Scott also points out that miracles are for the strengthening of faith rather than for giving, much less compelling, faith. This is true and the reason for it can be seen by understanding what faith really is. A short phenomenology of faith might be helpful here. Faith begins with an openness to the truth and supernatural faith begins with God’s invitation. What I mean by openness is one must not precommit his will against a proposition, or faith. This is what I call skepticism. For supernatural faith, in response to God’s invitation, one must exercise trust and acceptance of a Person (Father, Son and Holy Spirit) through the mediation of a proposition (the content of faith) by means of an act of the will (I choose to believe that: God exists, Jesus is God and Savior, that He offers me eternal life, etc.). Only the human person, in all of visible creation, has the intellect necessary to understand any such proposition. This unique faculty of reason means that to respond in a human manner, one must first have a reasonable proposition in which to trust. In other words, an fundamental component of faith is a human act which demands use of reason and free will.
Faith requires some cognitive act of reason before one can make an act of the will in order to trust. This trust and acceptance of the truth is then supernaturalized through a gift from God which we call grace. A person is in a state of grace receives this grace as a theological virtue. When one is a skeptic, he is not open to the truth. He makes an act of the will against belief as a precommitment. I is usually a precommitment against the supernatural for a variety of reasons. This precommitment however, is not limited to the case of belief in miracles or faith in God. It is oftentimes invoked as a defense against potential attacks against one’s worldview, which can be anything from atheism to belief or something in between. Thus, Scott’s treatment of Mike Liccione’s assertion that those who do not believe just don’t get it appears to me to be accurate and fair.

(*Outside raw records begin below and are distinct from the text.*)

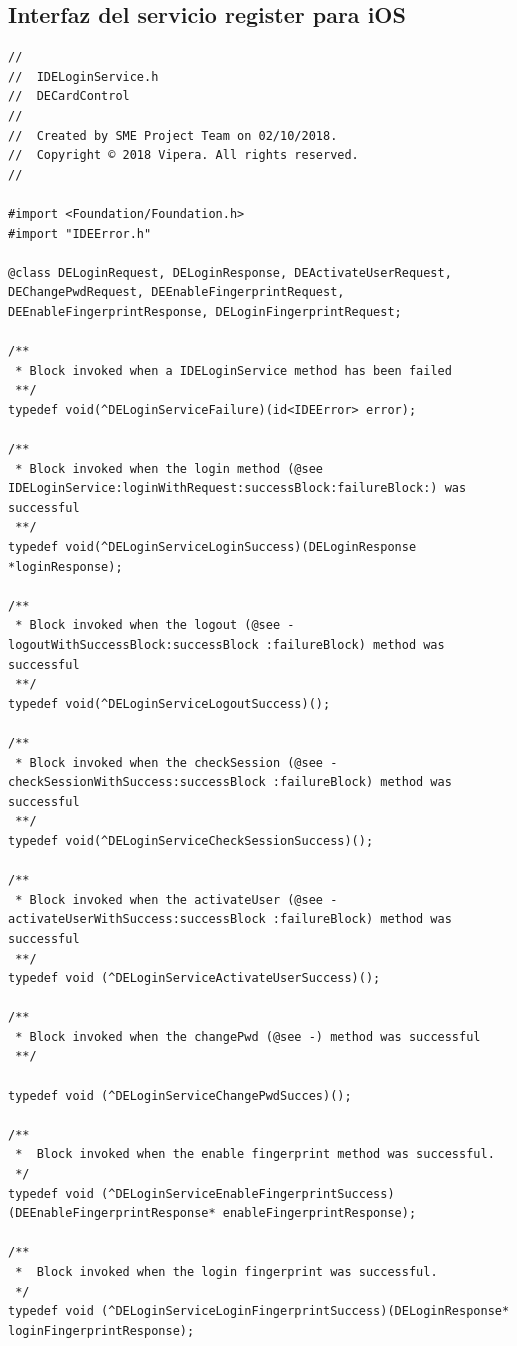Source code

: \documentclass[a4paper, 12pt]{article}
\newenvironment{code}{\captionsetup{type=listing}}{}
\begin{document}
\subsection{Interfaz del servicio register para iOS}
\label{sec-6-1}
\begin{code}
\label{code:ios-interface}
\begin{verbatim}
//
//  IDELoginService.h
//  DECardControl
//
//  Created by SME Project Team on 02/10/2018.
//  Copyright © 2018 Vipera. All rights reserved.
//

#import <Foundation/Foundation.h>
#import "IDEError.h"

@class DELoginRequest, DELoginResponse, DEActivateUserRequest, DEChangePwdRequest, DEEnableFingerprintRequest, DEEnableFingerprintResponse, DELoginFingerprintRequest;

/**
 * Block invoked when a IDELoginService method has been failed
 **/
typedef void(^DELoginServiceFailure)(id<IDEError> error);

/**
 * Block invoked when the login method (@see IDELoginService:loginWithRequest:successBlock:failureBlock:) was successful
 **/
typedef void(^DELoginServiceLoginSuccess)(DELoginResponse *loginResponse);

/**
 * Block invoked when the logout (@see -logoutWithSuccessBlock:successBlock :failureBlock) method was successful
 **/
typedef void(^DELoginServiceLogoutSuccess)();

/**
 * Block invoked when the checkSession (@see -checkSessionWithSuccess:successBlock :failureBlock) method was successful
 **/
typedef void(^DELoginServiceCheckSessionSuccess)();

/**
 * Block invoked when the activateUser (@see -activateUserWithSuccess:successBlock :failureBlock) method was successful
 **/
typedef void (^DELoginServiceActivateUserSuccess)();

/**
 * Block invoked when the changePwd (@see -) method was successful
 **/

typedef void (^DELoginServiceChangePwdSucces)();

/**
 *  Block invoked when the enable fingerprint method was successful.
 */
typedef void (^DELoginServiceEnableFingerprintSuccess)(DEEnableFingerprintResponse* enableFingerprintResponse);

/**
 *  Block invoked when the login fingerprint was successful.
 */
typedef void (^DELoginServiceLoginFingerprintSuccess)(DELoginResponse* loginFingerprintResponse);


\end{verbatim}
\end{code}
\end{document}

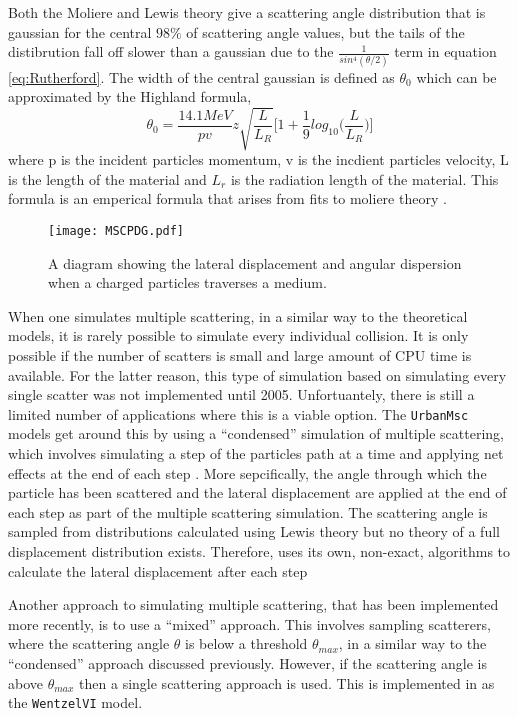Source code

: Both the Moliere and Lewis theory give a scattering angle distribution that is gaussian for the central $98\%$ of scattering angle values, but the tails of the distibrution fall off slower than a gaussian due to the $\frac{1}{sin^4(\theta/2)}$ term in equation \ref{eq:Rutherford}.  The width of the central gaussian is defined as $\theta_0$ which can be approximated by the Highland formula,
\begin{equation}
  \label{eq:Highland}
  \theta_0=\frac{14.1MeV}{pv}z\sqrt{\frac{L}{L_R}}\big[1+\frac{1}{9}log_{10}\big(\frac{L}{L_R}\big)\big]
\end{equation}
where p is the incident particles momentum, v is the incdient particles velocity, L is the length of the material and $L_r$ is the radiation length of the material.  This formula is an emperical formula that arises from fits to moliere theory \cite{Highland1975497}.

\begin{figure}[h]
  \centering
  \texttt{[image: MSCPDG.pdf]}
  \caption{A diagram showing the lateral displacement and angular dispersion when a charged particles traverses a medium.}
  \label{fig:MSCPDG}
\end{figure}

When one simulates multiple scattering, in a similar way to the theoretical models, it is rarely possible to simulate every individual collision.  It is only possible if the number of scatters is small and large amount of CPU time is available.  For the latter reason, this type of simulation based on simulating every single scatter was not implemented until 2005.  Unfortuantely, there is still a limited number of applications where this is a viable option.  The \texttt{UrbanMsc} models get around this by using  a ``condensed'' simulation of multiple scattering, which involves simulating a step of the particles path at a time and applying net effects at the end of each step \cite{Urbàn:592633}.  More sepcifically, the angle through which the particle has been scattered and the lateral displacement are applied at the end of each step as part of the multiple scattering simulation.  The scattering angle is sampled from distributions calculated using Lewis theory but no theory of a full displacement distribution exists.  Therefore, \geant uses its own, non-exact, algorithms to calculate the lateral displacement after each step %

Another approach to simulating multiple scattering, that has been implemented more recently, is to use a ``mixed'' approach.  This involves sampling scatterers, where the scattering angle $\theta$ is below a threshold $\theta_{max}$, in a similar way to the ``condensed'' approach discussed previously.  However, if the scattering angle is above $\theta_{max}$ then a single scattering approach is used.  This is implemented in \geant as the \texttt{WentzelVI} model.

However, if it is the case that Scott is going so far as to say that the process of verifying miracles is a waste of time, then I certainly disagree as I indicated above. In making this disagreement, I will again say that I agree with most of his substantive assertions. However, it appears to me the disagreement comes in the subtle understanding of the phenomenology of faith and its relationship to reason.
Here I would quibble Scott’s assertion that if empirical observations were rationally compelling in the case of miracles then non-believers would be manifestly irrational. Here seems to be the core of where I believe that he goes wrong. If it is his claim that empirical evidence must be rationally compelling before it is worthwhile, then I would claim that this is in error and it is so in this case because of the interrelationship between faith and reason.
First we should realize that it is the very nature of empirical methodology that they can never be, per se, rationally compelling. That is why findings of science are understood to always be provisional. Empirical methods are never rationally compelling because one bases his theory on samples of available data. Decision making is, therefore, limited by what one has observed and the rest must be filled in with theorizing (an argument about the support of philosophical tools, such as mathematics, which are not empirical and so more certain, would take us too far afield here). Thus, one who has made a precommitment to a world view (belief in a miracle, or belief in a favorite physical theory) can always argue that there are unknowns yet to be discovered and more data yet to be amassed that could negate the competing claim.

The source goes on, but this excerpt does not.